4. As a Profession we have published papers relating to the use of pensions wealth or housing wealth to fund care, both of which issues were highlighted in Dilnot’s recommendations. Set out below are some examples of such publications:

“Analysis of disability-linked annuities” (Rickayzen, 2007).

“A multi-state model of disability for the UK: implications for future need for long-term care for the elderly” (Rickayzen and Walsh, 2002).

“The role of private finance in paying for long-term care” (Mayhew, Karlsson, Rickayzen, 2010).

“Long-term care financing in 4 OECD countries: fiscal burden and distributive effects” (Karlsson, Mayhew and Rickayzen, 2007).

“Cost projections for long-term care in the United Kingdom” (Karlsson, Mayhew, Plub and Rickayzen, 2007).

Equity release, eg “Pricing and capital in the equity release market”, 2007.

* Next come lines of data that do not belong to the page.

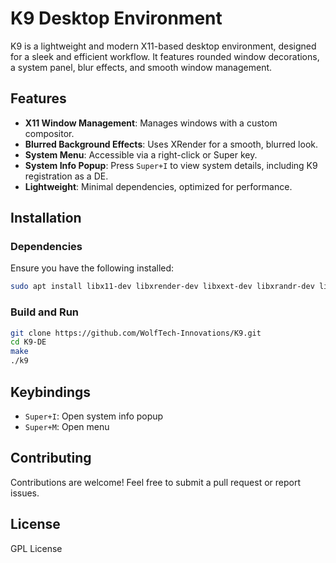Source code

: # K9 Desktop Environment

K9 is a lightweight and modern X11-based desktop environment, designed for a sleek and efficient workflow. It features rounded window decorations, a system panel, blur effects, and smooth window management.

## Features
- **X11 Window Management**: Manages windows with a custom compositor.
- **Blurred Background Effects**: Uses XRender for a smooth, blurred look.
- **System Menu**: Accessible via a right-click or Super key.
- **System Info Popup**: Press `Super+I` to view system details, including K9 registration as a DE.
- **Lightweight**: Minimal dependencies, optimized for performance.

## Installation
### Dependencies
Ensure you have the following installed:
```sh
sudo apt install libx11-dev libxrender-dev libxext-dev libxrandr-dev libxft-dev libxcomposite-dev
```

### Build and Run
```sh
git clone https://github.com/WolfTech-Innovations/K9.git
cd K9-DE
make
./k9
```

## Keybindings
- `Super+I`: Open system info popup
- `Super+M`: Open menu

## Contributing
Contributions are welcome! Feel free to submit a pull request or report issues.

## License
GPL License

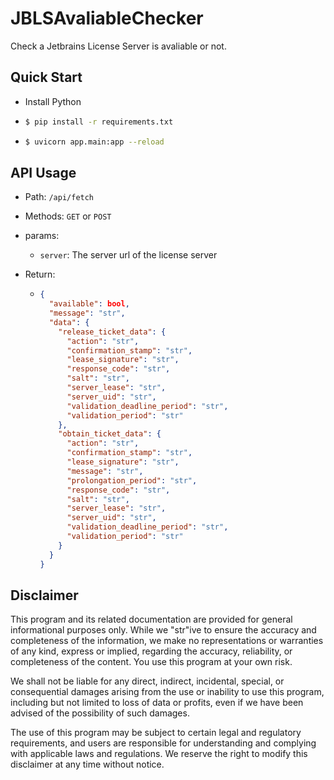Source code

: # JBLSAvaliableChecker

Check a Jetbrains License Server is avaliable or not.

## Quick Start

- Install Python

- ```bash
  $ pip install -r requirements.txt
  ```

- ```bash
  $ uvicorn app.main:app --reload
  ```

## API Usage

- Path: `/api/fetch`

- Methods: `GET` or `POST`

- params:

  - `server`: The server url of the license server

- Return:

  - ```json
    {
      "available": bool,
      "message": "str",
      "data": {
        "release_ticket_data": {
          "action": "str",
          "confirmation_stamp": "str",
          "lease_signature": "str",
          "response_code": "str",
          "salt": "str",
          "server_lease": "str",
          "server_uid": "str",
          "validation_deadline_period": "str",
          "validation_period": "str"
        },
        "obtain_ticket_data": {
          "action": "str",
          "confirmation_stamp": "str",
          "lease_signature": "str",
          "message": "str",
          "prolongation_period": "str",
          "response_code": "str",
          "salt": "str",
          "server_lease": "str",
          "server_uid": "str",
          "validation_deadline_period": "str",
          "validation_period": "str"
        }
      }
    }
    ```

## Disclaimer

This program and its related documentation are provided for general informational purposes only. While we "str"ive to ensure the accuracy and completeness of the information, we make no representations or warranties of any kind, express or implied, regarding the accuracy, reliability, or completeness of the content. You use this program at your own risk.

We shall not be liable for any direct, indirect, incidental, special, or consequential damages arising from the use or inability to use this program, including but not limited to loss of data or profits, even if we have been advised of the possibility of such damages.

The use of this program may be subject to certain legal and regulatory requirements, and users are responsible for understanding and complying with applicable laws and regulations. We reserve the right to modify this disclaimer at any time without notice.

5. The Actuarial Profession is currently undertaking a Thought Leadership Research Project on funding for long term care. The first phase of this is an in depth literature review of the international literature in the area of long-term care and the various means of funding it.

6. We would also encourage further research and the collection of meaningful data by Policy Makers in this area. We are ready to play our part in this work to help understand and manage the financial risks created by the demographic changes we expect in the future.